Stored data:
-- Opening Marker --

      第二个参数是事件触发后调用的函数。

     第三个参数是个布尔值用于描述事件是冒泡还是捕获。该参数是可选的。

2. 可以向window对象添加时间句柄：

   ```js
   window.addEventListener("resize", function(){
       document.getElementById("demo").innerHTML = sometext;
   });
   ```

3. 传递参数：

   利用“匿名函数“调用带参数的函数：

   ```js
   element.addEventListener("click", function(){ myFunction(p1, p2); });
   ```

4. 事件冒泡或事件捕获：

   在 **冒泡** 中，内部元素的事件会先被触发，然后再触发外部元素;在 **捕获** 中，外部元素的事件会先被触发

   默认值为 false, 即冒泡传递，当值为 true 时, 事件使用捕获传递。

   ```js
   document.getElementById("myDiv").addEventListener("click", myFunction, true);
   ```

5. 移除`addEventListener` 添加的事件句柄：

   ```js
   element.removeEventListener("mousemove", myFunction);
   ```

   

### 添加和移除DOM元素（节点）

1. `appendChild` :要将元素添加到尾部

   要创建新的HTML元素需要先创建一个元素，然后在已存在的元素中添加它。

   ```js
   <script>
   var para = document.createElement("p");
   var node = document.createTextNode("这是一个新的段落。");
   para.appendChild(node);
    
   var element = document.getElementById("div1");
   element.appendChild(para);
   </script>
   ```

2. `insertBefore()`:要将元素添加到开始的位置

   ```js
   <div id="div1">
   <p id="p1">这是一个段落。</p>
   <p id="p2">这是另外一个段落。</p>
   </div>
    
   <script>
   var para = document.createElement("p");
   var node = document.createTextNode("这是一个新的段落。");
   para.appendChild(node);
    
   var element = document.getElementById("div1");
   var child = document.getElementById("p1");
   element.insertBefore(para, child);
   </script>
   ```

-- Closing Marker --
-- Opening Marker --

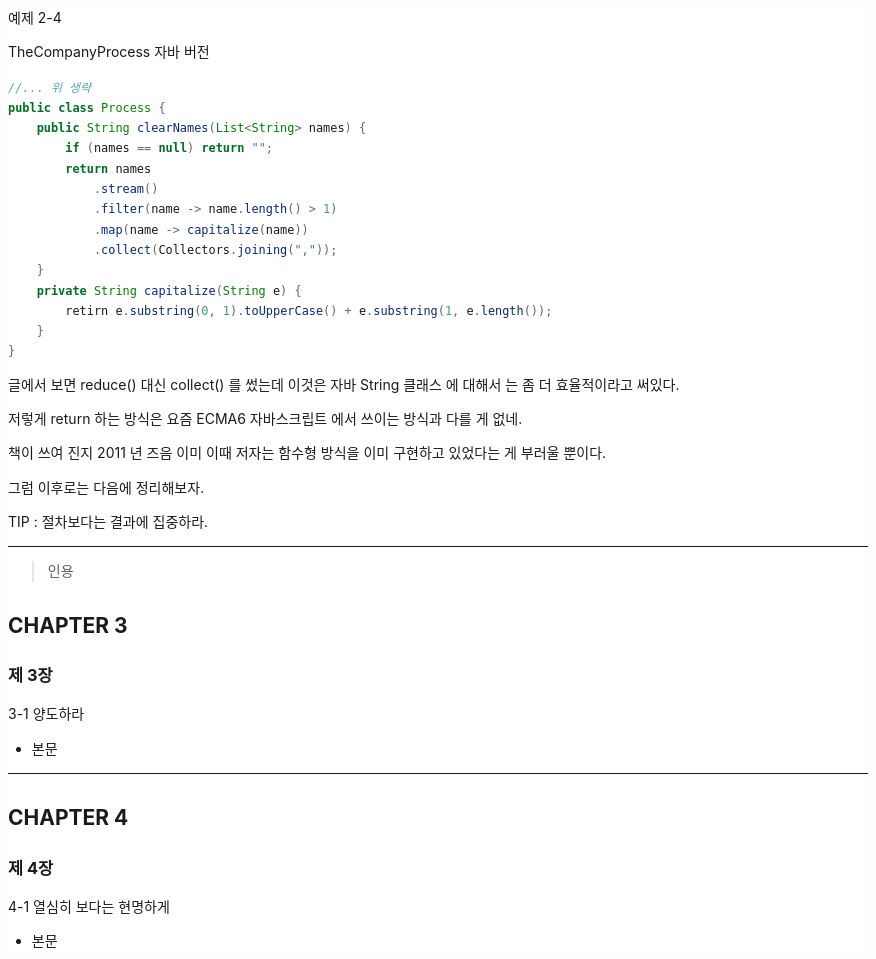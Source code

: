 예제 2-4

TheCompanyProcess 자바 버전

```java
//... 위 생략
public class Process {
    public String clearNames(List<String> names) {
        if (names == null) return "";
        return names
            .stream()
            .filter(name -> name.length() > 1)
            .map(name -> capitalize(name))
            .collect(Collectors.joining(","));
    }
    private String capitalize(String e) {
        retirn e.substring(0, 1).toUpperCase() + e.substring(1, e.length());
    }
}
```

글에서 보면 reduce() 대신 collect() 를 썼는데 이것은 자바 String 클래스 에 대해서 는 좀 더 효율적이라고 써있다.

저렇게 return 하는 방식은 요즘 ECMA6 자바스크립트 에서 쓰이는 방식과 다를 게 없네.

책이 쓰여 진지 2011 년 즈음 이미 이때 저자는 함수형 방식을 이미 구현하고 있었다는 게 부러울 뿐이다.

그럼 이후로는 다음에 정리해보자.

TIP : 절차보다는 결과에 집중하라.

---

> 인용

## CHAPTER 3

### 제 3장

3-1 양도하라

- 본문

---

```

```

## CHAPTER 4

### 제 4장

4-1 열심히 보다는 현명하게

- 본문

-- Closing Marker --

--- Problem details ---
The required output is the stretch of entries above from the line containing "第二个参数是事件触发后调用的函数。" through the line containing "4. 事件冒泡或事件捕获：", reproduced exactly.

--- Written response ---
      第二个参数是事件触发后调用的函数。

     第三个参数是个布尔值用于描述事件是冒泡还是捕获。该参数是可选的。

2. 可以向window对象添加时间句柄：

   ```js
   window.addEventListener("resize", function(){
       document.getElementById("demo").innerHTML = sometext;
   });
   ```

3. 传递参数：

   利用“匿名函数“调用带参数的函数：

   ```js
   element.addEventListener("click", function(){ myFunction(p1, p2); });
   ```

4. 事件冒泡或事件捕获：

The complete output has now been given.